Further reflections on Christianity

(copy of a letter)

You seemed to agree that there was a parallel between the ‘happiness’ aimed at by Cognitive Therapy and that of Catholicism, both achieved by a resolute disregard or repression of the problems. However, I think there are also differences ...

It would appear that Saint Paul, and anyone else concerned in putting together the package that has survived as modern Christianity, did not get a higher level. But it must be supposed that he, or they, had an insight into what would make an idea system widely acceptable, and many elements in Christianity probably appeal to psychological syndromes which I do not understand. The trap was baited with genuinely positive and attractive higher level side-effects, although in a weak and unmotivated form.

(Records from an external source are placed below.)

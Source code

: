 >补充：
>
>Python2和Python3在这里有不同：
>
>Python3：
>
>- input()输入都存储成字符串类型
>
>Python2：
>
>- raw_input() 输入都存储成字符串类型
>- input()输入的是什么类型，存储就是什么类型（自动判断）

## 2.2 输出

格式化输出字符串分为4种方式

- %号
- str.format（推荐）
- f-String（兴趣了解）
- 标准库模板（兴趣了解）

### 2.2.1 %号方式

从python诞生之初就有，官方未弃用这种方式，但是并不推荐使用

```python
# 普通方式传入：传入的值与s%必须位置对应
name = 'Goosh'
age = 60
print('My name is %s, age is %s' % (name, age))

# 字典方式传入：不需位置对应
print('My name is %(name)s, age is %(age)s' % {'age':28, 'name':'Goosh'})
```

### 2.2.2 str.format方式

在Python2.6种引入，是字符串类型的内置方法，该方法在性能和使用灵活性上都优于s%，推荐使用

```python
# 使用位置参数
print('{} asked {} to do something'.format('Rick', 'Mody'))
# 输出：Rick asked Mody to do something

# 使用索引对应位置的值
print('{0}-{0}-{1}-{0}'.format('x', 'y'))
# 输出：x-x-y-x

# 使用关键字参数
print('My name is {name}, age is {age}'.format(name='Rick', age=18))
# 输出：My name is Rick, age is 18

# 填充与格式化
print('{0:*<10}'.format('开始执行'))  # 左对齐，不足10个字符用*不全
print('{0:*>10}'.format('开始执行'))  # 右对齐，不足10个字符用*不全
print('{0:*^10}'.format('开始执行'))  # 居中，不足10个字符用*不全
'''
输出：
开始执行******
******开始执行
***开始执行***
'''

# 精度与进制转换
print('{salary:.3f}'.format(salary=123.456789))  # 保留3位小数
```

By the ‘higher level’ side-effects I mean the freedom from anxiety and consequent capacity to enjoy life, as well as the association of this enjoyment with contexts in which the belief in an assured and expansive future is reinforced by social solidarity (this latter association not being higher level). This focuses emotional interest on the social, but without one’s self being so strongly defined by one’s power to refuse others what they want - as it is in the case of the successful exponent of cognitive therapy. It is the enjoyment of this power to refuse that seems to constitute the emotional reward offered by the otherwise bleak cul-de-sac landscape of the reductionist socialist.

The exponents of cognitive therapy, materialistic monism, socialist reductionism, etc. do not bait their trap in this way (with ‘higher level’ side-effects) but, I think, more implicitly with the power of refusal towards other people (‘Learn to say No’), and the observation of their oppression by society and their finite (especially physical) condition.

Of course this is not explicitly expressed as an attraction. In practice, however, there is a strong tendency to obstruct and frustrate other people, especially when they know what they want. I think this is a crucial element in the psychodynamics.

Making lists of the few people who have provided any favourable influence in my life, however temporary, ambivalent and halfhearted, and those who have tirelessly opposed me with energetic and enduring motivation, the favourable list is almost universally Christian or ex-Christian, with a high proportion of Catholics, and the list of inveterate enemies almost universally atheistic and socialist.

(It is also the case that upper-class men dominate the list of feeble supporters, and women and a lower-class man the list of tireless antagonists.)